[Rendered images with source text]

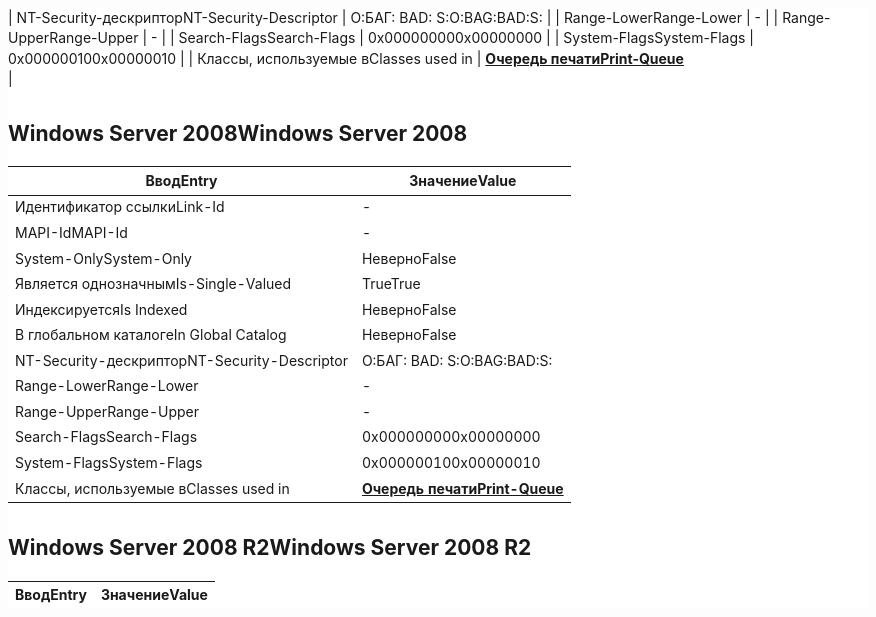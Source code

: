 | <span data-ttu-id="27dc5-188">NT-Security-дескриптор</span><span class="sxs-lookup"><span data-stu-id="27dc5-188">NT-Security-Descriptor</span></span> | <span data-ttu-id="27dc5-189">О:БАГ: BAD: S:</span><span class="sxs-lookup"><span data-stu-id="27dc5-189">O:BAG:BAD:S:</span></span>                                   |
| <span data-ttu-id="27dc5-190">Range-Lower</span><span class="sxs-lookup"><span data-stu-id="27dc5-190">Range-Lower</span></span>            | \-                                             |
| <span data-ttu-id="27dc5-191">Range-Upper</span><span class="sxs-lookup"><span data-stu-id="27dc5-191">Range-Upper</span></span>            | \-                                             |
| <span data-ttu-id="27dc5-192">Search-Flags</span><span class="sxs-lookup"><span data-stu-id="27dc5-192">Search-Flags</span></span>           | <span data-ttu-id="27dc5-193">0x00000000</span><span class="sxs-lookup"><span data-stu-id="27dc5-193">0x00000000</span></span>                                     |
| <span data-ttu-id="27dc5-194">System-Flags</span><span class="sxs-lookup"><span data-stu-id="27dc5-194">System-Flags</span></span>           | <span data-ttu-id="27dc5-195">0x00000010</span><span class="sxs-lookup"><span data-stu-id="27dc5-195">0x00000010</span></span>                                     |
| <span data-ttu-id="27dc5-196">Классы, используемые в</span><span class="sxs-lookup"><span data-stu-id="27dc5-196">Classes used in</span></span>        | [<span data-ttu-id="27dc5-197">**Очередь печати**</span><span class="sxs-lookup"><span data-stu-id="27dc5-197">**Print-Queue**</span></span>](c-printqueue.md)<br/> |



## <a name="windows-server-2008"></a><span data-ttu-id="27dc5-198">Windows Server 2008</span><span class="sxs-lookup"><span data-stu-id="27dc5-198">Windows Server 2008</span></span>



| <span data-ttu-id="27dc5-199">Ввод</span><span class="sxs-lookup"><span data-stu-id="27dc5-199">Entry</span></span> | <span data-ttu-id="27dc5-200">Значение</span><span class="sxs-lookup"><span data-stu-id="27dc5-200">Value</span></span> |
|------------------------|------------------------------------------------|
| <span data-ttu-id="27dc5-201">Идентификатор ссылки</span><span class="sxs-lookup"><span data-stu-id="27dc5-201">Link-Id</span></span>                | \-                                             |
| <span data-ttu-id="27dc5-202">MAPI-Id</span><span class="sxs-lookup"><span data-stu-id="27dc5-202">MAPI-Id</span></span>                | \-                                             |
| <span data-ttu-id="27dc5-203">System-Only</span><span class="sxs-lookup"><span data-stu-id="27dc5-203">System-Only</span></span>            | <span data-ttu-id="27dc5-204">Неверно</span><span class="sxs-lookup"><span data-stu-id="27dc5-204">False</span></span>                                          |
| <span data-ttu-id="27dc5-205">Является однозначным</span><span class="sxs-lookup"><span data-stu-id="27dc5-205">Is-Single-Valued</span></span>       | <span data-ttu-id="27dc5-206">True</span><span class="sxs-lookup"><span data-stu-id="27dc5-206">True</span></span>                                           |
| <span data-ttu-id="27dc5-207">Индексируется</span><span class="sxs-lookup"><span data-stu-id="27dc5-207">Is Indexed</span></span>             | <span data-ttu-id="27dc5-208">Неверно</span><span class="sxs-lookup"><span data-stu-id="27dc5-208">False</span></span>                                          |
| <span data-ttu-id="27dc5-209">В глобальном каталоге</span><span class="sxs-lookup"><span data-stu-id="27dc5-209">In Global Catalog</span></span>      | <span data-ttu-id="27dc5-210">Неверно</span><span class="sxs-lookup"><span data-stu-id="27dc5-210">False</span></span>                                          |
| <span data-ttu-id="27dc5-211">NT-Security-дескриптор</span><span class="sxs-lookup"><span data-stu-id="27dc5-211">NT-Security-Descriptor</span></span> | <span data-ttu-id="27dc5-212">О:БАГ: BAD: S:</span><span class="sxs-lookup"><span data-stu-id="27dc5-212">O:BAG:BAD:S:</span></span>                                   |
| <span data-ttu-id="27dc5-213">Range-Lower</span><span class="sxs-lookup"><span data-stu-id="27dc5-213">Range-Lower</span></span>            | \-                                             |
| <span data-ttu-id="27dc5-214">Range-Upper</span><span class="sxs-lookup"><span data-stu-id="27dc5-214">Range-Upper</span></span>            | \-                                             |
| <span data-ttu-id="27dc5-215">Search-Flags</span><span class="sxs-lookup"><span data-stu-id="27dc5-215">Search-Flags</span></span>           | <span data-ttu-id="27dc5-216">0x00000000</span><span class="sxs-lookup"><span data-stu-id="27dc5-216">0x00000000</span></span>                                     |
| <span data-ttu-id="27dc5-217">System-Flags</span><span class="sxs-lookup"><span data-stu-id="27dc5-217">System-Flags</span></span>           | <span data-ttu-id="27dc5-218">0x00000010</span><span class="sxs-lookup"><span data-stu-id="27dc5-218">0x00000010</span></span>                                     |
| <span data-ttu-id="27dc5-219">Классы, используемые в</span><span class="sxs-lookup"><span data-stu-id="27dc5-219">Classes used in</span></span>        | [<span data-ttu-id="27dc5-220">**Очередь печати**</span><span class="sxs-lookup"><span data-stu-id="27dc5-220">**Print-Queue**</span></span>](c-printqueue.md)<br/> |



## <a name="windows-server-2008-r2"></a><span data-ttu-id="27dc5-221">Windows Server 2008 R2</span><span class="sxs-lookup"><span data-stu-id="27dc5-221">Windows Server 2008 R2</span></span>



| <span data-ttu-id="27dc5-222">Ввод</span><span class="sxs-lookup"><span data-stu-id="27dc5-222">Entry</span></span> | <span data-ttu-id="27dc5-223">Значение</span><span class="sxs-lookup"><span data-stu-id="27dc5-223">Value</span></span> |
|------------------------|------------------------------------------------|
...
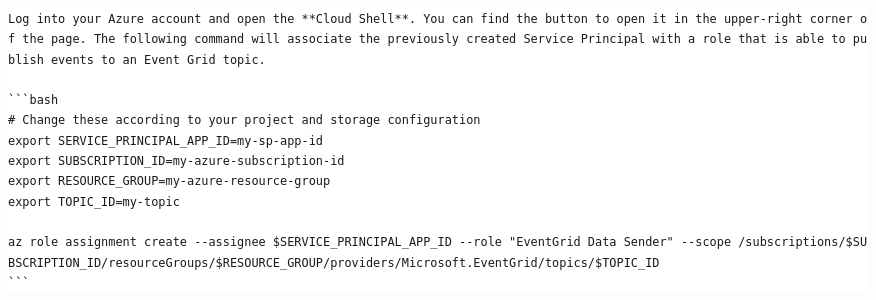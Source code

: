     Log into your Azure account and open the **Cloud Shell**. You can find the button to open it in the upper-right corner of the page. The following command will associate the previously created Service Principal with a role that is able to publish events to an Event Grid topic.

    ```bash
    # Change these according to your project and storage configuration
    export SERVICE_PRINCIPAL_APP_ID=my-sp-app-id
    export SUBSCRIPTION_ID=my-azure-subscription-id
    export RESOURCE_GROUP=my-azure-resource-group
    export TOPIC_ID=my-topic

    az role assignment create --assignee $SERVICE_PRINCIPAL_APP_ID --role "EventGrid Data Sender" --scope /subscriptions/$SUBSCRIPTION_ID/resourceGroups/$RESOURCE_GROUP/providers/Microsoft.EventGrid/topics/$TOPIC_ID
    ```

**DESCRIPTION OF THE TASK:** Report every line of the records that contains the word "дескриптор".

**WRITTEN SOLUTION:**
: | <span data-ttu-id="27dc5-188">NT-Security-дескриптор</span><span class="sxs-lookup"><span data-stu-id="27dc5-188">NT-Security-Descriptor</span></span> | <span data-ttu-id="27dc5-189">О:БАГ: BAD: S:</span><span class="sxs-lookup"><span data-stu-id="27dc5-189">O:BAG:BAD:S:</span></span>                                   |
| <span data-ttu-id="27dc5-211">NT-Security-дескриптор</span><span class="sxs-lookup"><span data-stu-id="27dc5-211">NT-Security-Descriptor</span></span> | <span data-ttu-id="27dc5-212">О:БАГ: BAD: S:</span><span class="sxs-lookup"><span data-stu-id="27dc5-212">O:BAG:BAD:S:</span></span>                                   |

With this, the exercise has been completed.